### Task item
All that should appear is the run of lines from the one containing "She enjoys the" through the end of the records, each repeated exactly.

(Source material Opens)

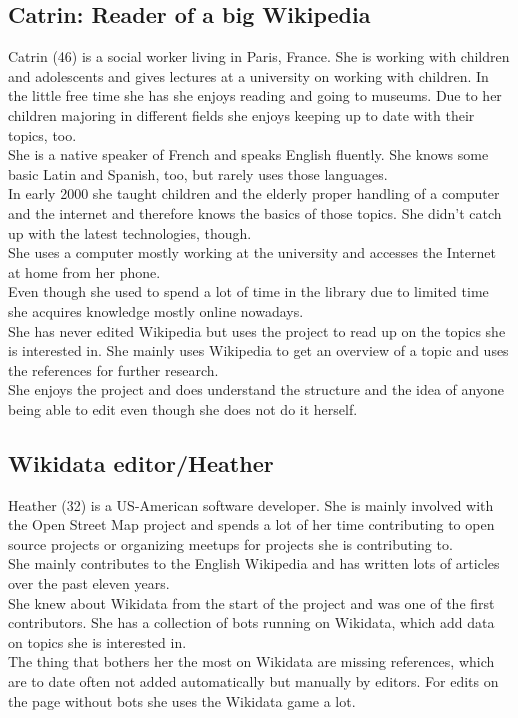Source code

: \subsection{Catrin: Reader of a big Wikipedia}
Catrin (46) is a social worker living in Paris, France. She is working with children and adolescents and gives lectures at a university on working with children. In the little free time she has she enjoys reading and going to museums. Due to her children majoring in different fields she enjoys keeping up to date with their topics, too. \\
She is a native speaker of French and speaks English fluently. She knows some basic Latin and Spanish, too, but rarely uses those languages. \\
In early 2000 she taught children and the elderly proper handling of a computer and the internet and therefore knows the basics of those topics. She didn't catch up with the latest technologies, though. \\
She uses a computer mostly working at the university and accesses the Internet at home from her phone. \\
Even though she used to spend a lot of time in the library due to limited time she acquires knowledge mostly online nowadays. \\
She has never edited Wikipedia but uses the project to read up on the topics she is interested in. She mainly uses Wikipedia to get an overview of a topic and uses the references for further research. \\
She enjoys the project and does understand the structure and the idea of anyone being able to edit even though she does not do it herself. \\


\subsection{Wikidata editor/Heather}
Heather (32) is a US-American software developer. She is mainly involved with the Open Street Map project and spends a lot of her time contributing to open source projects or organizing meetups for projects she is contributing to. \\
She mainly contributes to the English Wikipedia and has written lots of articles over the past eleven years. \\
She knew about Wikidata from the start of the project and was one of the first contributors. She has a collection of bots running on Wikidata, which add data on topics she is interested in. \\
The thing that bothers her the most on Wikidata are missing references, which are to date often not added automatically but manually by editors. For edits on the page without bots she uses the Wikidata game a lot.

(Source material Closes)

### Problem solution
She enjoys the project and does understand the structure and the idea of anyone being able to edit even though she does not do it herself. \\


\subsection{Wikidata editor/Heather}
Heather (32) is a US-American software developer. She is mainly involved with the Open Street Map project and spends a lot of her time contributing to open source projects or organizing meetups for projects she is contributing to. \\
She mainly contributes to the English Wikipedia and has written lots of articles over the past eleven years. \\
She knew about Wikidata from the start of the project and was one of the first contributors. She has a collection of bots running on Wikidata, which add data on topics she is interested in. \\
The thing that bothers her the most on Wikidata are missing references, which are to date often not added automatically but manually by editors. For edits on the page without bots she uses the Wikidata game a lot.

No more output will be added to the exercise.